In late 2014, a 480-page-long summary on the CIA detention centers was published by the US Senate Intelligence Committee after having been heavily redacted by the secret service. It is only a prelude to the original 6,000-page report, which remains secret.
It took nine months for the independent UK-based Bureau of Investigative Journalism, in cooperation with The Rendition Project to reveal what was cut off from the government report using open sources and investigative techniques. All the data they discovered is available online.
"Although many published accounts of individual journeys through the black site network exist, this is the first comprehensive portrayal of the system’s inner dynamics from beginning to end," the Bureau of Investigative Journalism stated.
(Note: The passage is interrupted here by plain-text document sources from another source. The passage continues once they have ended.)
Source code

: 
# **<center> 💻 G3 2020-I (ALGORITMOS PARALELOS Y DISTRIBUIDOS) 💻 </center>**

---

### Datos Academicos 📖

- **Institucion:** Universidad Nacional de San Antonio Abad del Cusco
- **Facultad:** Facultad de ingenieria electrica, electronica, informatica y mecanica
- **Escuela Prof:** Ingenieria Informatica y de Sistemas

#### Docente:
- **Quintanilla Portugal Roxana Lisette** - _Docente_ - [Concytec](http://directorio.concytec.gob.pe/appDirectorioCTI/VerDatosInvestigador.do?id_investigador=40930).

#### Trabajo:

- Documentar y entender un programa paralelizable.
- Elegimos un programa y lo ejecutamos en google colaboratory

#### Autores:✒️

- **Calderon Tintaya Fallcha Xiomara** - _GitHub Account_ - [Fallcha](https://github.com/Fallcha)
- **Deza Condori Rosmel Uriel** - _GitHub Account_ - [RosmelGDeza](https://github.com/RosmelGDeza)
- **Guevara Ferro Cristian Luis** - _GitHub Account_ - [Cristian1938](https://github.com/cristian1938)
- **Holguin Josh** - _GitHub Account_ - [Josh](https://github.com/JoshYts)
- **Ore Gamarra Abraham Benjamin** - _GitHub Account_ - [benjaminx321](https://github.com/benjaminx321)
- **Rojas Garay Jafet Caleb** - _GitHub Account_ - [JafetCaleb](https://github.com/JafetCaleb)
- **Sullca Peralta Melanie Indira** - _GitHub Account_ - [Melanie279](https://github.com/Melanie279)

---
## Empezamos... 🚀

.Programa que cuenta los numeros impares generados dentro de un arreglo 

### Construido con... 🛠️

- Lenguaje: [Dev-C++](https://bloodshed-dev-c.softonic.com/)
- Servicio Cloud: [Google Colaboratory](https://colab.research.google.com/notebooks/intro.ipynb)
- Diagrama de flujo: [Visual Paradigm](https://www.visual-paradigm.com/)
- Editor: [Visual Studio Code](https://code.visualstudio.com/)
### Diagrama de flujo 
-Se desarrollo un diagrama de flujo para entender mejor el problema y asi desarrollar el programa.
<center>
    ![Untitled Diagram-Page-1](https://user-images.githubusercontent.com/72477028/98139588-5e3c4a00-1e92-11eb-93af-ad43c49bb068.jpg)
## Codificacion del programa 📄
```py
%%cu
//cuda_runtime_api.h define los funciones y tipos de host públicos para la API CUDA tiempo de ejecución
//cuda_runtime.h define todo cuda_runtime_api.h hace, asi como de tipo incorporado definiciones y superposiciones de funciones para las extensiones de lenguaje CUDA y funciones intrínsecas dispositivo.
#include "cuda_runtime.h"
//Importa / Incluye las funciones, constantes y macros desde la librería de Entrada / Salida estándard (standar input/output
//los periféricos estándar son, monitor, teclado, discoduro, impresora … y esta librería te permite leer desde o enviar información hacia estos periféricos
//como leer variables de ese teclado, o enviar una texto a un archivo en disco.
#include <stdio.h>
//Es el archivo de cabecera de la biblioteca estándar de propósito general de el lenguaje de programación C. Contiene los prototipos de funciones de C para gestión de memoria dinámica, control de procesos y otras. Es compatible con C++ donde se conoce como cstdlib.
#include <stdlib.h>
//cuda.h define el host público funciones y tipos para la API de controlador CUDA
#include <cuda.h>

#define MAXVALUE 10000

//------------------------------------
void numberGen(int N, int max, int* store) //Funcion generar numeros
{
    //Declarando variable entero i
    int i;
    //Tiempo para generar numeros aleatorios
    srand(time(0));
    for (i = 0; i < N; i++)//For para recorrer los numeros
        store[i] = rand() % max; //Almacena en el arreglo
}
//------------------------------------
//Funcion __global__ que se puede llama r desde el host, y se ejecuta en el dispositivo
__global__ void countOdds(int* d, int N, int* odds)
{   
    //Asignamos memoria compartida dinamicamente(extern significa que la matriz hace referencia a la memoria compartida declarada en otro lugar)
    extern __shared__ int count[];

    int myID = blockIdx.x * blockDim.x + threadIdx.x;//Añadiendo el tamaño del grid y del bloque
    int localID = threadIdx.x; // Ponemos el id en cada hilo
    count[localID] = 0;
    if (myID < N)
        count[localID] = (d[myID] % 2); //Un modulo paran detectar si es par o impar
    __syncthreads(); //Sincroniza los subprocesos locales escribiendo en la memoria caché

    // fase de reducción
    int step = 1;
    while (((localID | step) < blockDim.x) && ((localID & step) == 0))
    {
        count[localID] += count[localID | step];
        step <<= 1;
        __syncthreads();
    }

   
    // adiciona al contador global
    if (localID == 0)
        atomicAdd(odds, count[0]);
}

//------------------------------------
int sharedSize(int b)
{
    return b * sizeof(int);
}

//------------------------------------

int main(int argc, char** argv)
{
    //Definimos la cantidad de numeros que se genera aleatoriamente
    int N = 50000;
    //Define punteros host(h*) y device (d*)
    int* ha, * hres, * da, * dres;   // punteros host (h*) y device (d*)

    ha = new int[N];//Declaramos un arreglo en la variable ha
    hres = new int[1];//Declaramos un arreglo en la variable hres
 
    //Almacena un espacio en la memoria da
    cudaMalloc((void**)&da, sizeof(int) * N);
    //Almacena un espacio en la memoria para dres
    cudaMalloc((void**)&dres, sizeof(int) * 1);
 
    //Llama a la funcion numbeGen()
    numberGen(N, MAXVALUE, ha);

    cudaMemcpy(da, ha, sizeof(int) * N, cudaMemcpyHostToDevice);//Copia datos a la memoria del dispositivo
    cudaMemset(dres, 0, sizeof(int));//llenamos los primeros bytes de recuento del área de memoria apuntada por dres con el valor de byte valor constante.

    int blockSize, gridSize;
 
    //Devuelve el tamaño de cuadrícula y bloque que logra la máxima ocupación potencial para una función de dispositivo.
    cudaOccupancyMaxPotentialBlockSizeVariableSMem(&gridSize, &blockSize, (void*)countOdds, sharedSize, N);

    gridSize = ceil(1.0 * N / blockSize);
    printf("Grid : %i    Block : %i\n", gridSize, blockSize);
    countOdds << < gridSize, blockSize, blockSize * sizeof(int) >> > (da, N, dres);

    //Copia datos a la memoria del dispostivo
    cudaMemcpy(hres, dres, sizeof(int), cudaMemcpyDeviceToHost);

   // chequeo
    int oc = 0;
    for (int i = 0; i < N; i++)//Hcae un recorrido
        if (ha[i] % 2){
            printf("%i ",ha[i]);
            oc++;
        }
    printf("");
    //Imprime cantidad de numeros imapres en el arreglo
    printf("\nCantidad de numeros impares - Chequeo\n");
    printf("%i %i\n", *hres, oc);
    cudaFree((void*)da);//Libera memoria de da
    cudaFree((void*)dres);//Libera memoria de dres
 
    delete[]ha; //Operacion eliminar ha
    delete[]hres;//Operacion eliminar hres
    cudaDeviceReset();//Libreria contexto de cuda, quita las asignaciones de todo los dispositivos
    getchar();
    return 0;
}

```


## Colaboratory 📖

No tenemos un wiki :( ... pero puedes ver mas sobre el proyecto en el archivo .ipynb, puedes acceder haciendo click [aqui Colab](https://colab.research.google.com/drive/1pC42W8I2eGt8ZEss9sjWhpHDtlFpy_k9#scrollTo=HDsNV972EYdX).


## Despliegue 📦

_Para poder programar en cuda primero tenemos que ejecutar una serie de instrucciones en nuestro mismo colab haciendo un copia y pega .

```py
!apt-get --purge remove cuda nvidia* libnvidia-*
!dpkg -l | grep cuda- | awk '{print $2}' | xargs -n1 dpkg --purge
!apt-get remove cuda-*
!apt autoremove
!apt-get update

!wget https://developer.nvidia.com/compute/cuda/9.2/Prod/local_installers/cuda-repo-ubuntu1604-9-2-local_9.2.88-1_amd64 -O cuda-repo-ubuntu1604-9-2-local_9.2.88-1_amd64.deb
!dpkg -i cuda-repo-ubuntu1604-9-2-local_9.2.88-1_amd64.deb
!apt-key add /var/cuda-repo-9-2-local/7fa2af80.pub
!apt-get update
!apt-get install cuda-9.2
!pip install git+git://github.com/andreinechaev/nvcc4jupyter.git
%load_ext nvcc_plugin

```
The testimonies of former prisoners, flight records, commercial contracts, court cases, declassified government documents, information leaks and NGO reports, along with media coverage, were put together and compiled into accessible interactive databases and maps revealing the locations of the CIA black sites.
Map credit: Victoria Parsons
The countries that participated in the CIA's terrorist detainee interrogation and transfer program had full knowledge of what was being done within their borders, former CIA Deputy Director Michael Morell told Sputnik earlier this year.
In May, the European Court of Human Rights forced the government of Poland to pay approximately $250,000 in reparations to two terrorist suspects who had reported being tortured at a CIA black site in Poland.
According to reports, the United States gave Poland and other countries millions of dollars to allow the CIA to operate a detention center within their borders in 2002 and 2003.
Morell noted that the countries hosting CIA sites supported the program “"because they thought that we would be able to keep all of this secret."
"This was facilitated, supported and was very closely monitored at the highest level of the United States government, up to and including the White House," former senior executive at the National Security Agency (NSA) and whistleblower Thomas Drake commented to Sputnik earlier.
The 2014 report produced by the US Senate provided official documentation of numerous incidents of torture, and so-called "enhanced interrogation techniques" used against enemy combatants in US-controlled detention facilities. Little has been revealed about the foreign sites or the practices there.
Senator Dianne Feinstein, then the chair of the Intelligence Committee, released the report's 480-page executive summary, over objections from CIA and White House officials.
After the release in December, the US government publicized 27 pages of interview notes compiled by lawyers for Guantanamo detainee Majid Khan in which he described his torture.
Khan said interrogators poured ice water on his genitals, videotaped him naked and repeatedly touched his "private parts" – details which were not described in the Senate report.
A month after the summary's release, in January 2015, the government said it had issued new classification rules that permitted only the release of "general allegations of torture," and "information regarding the conditions of confinement."
But, they said, the names of CIA employees and locations of secret CIA "black sites" could not be released.
Later, the US government blocked the release of 116 pages of notes detailing the torture another Guantanamo Bay detainee, Abu Zubaydah, says he endured while in CIA custody, defense lawyers said in September.
Zubaydah, a 44-year-old Saudi national, has been held in Guantanamo for nine years despite not ever being charged with a crime.